> EXERCISE BRIEF
Check every line of the data below for the word "pero". Copy the ones that have it.
::::
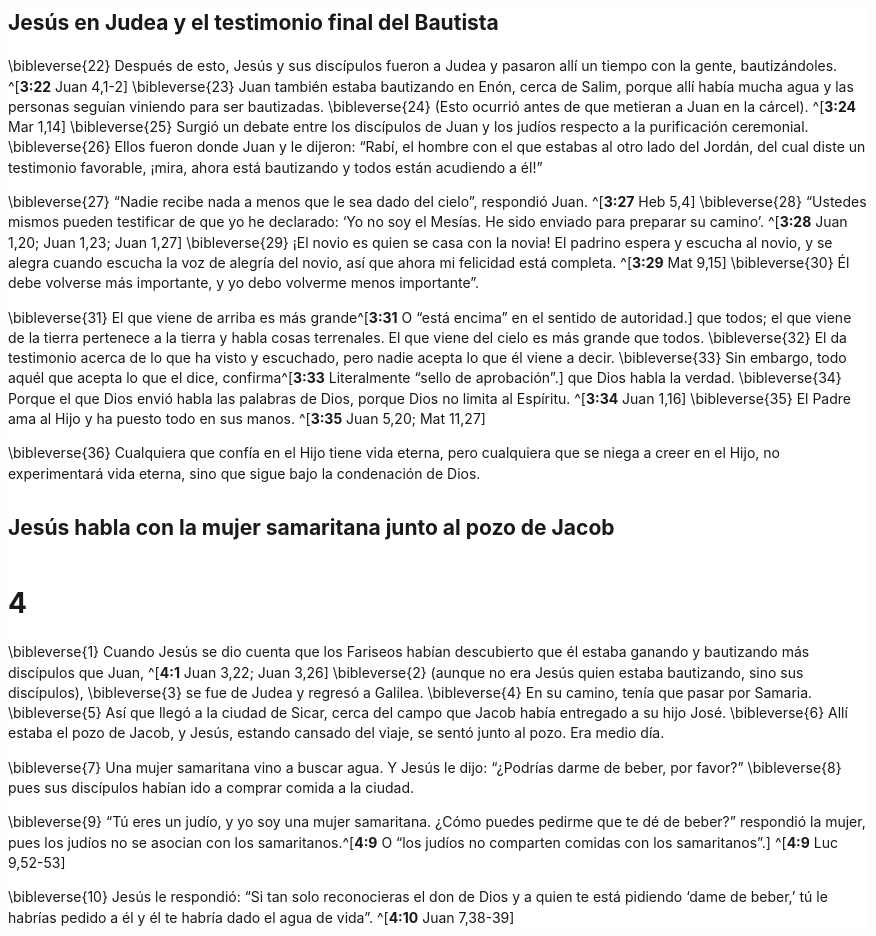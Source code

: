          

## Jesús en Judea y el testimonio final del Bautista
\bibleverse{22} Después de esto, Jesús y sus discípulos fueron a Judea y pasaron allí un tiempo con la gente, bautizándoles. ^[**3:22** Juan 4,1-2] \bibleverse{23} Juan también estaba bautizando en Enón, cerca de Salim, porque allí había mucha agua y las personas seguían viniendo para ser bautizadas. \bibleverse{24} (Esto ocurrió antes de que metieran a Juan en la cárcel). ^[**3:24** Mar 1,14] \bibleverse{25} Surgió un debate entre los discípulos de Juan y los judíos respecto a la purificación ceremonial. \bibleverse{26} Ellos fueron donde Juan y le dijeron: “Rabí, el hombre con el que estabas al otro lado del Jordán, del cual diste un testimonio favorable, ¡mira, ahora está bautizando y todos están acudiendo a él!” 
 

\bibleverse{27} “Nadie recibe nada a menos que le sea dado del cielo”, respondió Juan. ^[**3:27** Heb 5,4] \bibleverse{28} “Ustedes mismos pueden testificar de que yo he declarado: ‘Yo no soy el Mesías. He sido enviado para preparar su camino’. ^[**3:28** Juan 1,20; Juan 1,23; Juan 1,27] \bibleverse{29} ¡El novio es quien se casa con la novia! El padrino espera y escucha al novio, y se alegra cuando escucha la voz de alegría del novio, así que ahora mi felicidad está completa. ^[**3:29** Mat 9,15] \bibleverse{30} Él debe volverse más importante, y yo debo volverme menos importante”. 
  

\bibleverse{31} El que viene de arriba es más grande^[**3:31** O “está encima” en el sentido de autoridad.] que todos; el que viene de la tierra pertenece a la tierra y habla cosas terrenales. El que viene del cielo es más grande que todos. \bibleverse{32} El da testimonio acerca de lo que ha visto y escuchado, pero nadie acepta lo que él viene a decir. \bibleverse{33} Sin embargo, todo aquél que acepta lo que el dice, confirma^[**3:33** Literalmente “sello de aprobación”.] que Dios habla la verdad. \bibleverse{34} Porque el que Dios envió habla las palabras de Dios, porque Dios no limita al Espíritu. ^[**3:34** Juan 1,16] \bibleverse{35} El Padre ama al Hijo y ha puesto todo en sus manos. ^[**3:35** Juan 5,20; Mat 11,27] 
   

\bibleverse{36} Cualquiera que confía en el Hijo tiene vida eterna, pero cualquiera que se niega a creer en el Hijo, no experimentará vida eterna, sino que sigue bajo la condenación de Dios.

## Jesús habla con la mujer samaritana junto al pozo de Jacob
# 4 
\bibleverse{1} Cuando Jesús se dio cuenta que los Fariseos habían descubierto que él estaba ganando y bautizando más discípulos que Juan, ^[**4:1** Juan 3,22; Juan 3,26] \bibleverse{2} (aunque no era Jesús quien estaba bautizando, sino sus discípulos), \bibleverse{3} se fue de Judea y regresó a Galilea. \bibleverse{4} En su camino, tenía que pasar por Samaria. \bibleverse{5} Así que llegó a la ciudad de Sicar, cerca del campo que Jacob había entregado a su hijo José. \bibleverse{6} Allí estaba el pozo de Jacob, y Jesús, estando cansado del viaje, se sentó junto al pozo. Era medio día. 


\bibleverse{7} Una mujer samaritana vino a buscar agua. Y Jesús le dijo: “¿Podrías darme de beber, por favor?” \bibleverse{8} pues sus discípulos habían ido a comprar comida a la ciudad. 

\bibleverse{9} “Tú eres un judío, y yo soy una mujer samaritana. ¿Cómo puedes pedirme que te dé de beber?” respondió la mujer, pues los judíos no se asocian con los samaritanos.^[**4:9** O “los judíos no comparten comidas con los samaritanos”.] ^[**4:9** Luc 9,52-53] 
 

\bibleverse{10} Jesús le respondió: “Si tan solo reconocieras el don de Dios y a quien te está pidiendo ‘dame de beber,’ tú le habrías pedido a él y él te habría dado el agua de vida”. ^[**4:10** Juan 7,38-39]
::::
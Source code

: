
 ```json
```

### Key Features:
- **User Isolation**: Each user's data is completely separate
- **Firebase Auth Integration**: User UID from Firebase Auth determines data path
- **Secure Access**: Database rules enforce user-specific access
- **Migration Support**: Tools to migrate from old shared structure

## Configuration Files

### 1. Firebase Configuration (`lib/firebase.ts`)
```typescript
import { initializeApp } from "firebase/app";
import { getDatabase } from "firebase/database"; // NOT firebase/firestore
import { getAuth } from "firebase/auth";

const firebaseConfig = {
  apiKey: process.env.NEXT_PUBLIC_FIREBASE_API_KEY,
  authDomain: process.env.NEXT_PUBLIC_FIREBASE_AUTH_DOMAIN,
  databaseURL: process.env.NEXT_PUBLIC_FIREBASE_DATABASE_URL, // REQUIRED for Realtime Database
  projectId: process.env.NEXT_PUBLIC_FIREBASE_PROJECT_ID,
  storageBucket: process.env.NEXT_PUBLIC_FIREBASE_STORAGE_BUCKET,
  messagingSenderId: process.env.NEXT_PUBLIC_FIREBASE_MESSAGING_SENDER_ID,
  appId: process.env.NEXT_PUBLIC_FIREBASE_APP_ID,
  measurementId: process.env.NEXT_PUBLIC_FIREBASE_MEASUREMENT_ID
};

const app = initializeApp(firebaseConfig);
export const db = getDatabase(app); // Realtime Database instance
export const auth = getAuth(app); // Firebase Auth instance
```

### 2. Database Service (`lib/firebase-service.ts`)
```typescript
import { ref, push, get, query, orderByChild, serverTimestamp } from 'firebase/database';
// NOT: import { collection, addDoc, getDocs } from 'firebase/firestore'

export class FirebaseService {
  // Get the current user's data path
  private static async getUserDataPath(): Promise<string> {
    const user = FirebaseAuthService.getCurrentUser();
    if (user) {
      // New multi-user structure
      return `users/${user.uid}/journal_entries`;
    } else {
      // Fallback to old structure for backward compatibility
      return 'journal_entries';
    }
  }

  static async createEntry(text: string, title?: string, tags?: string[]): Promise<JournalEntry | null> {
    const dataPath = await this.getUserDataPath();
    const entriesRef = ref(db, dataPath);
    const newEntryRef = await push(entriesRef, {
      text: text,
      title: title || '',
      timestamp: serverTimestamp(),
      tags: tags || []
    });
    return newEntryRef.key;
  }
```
::::
> WRITTEN ANSWER
\bibleverse{31} El que viene de arriba es más grande^[**3:31** O “está encima” en el sentido de autoridad.] que todos; el que viene de la tierra pertenece a la tierra y habla cosas terrenales. El que viene del cielo es más grande que todos. \bibleverse{32} El da testimonio acerca de lo que ha visto y escuchado, pero nadie acepta lo que él viene a decir. \bibleverse{33} Sin embargo, todo aquél que acepta lo que el dice, confirma^[**3:33** Literalmente “sello de aprobación”.] que Dios habla la verdad. \bibleverse{34} Porque el que Dios envió habla las palabras de Dios, porque Dios no limita al Espíritu. ^[**3:34** Juan 1,16] \bibleverse{35} El Padre ama al Hijo y ha puesto todo en sus manos. ^[**3:35** Juan 5,20; Mat 11,27] 
\bibleverse{36} Cualquiera que confía en el Hijo tiene vida eterna, pero cualquiera que se niega a creer en el Hijo, no experimentará vida eterna, sino que sigue bajo la condenación de Dios.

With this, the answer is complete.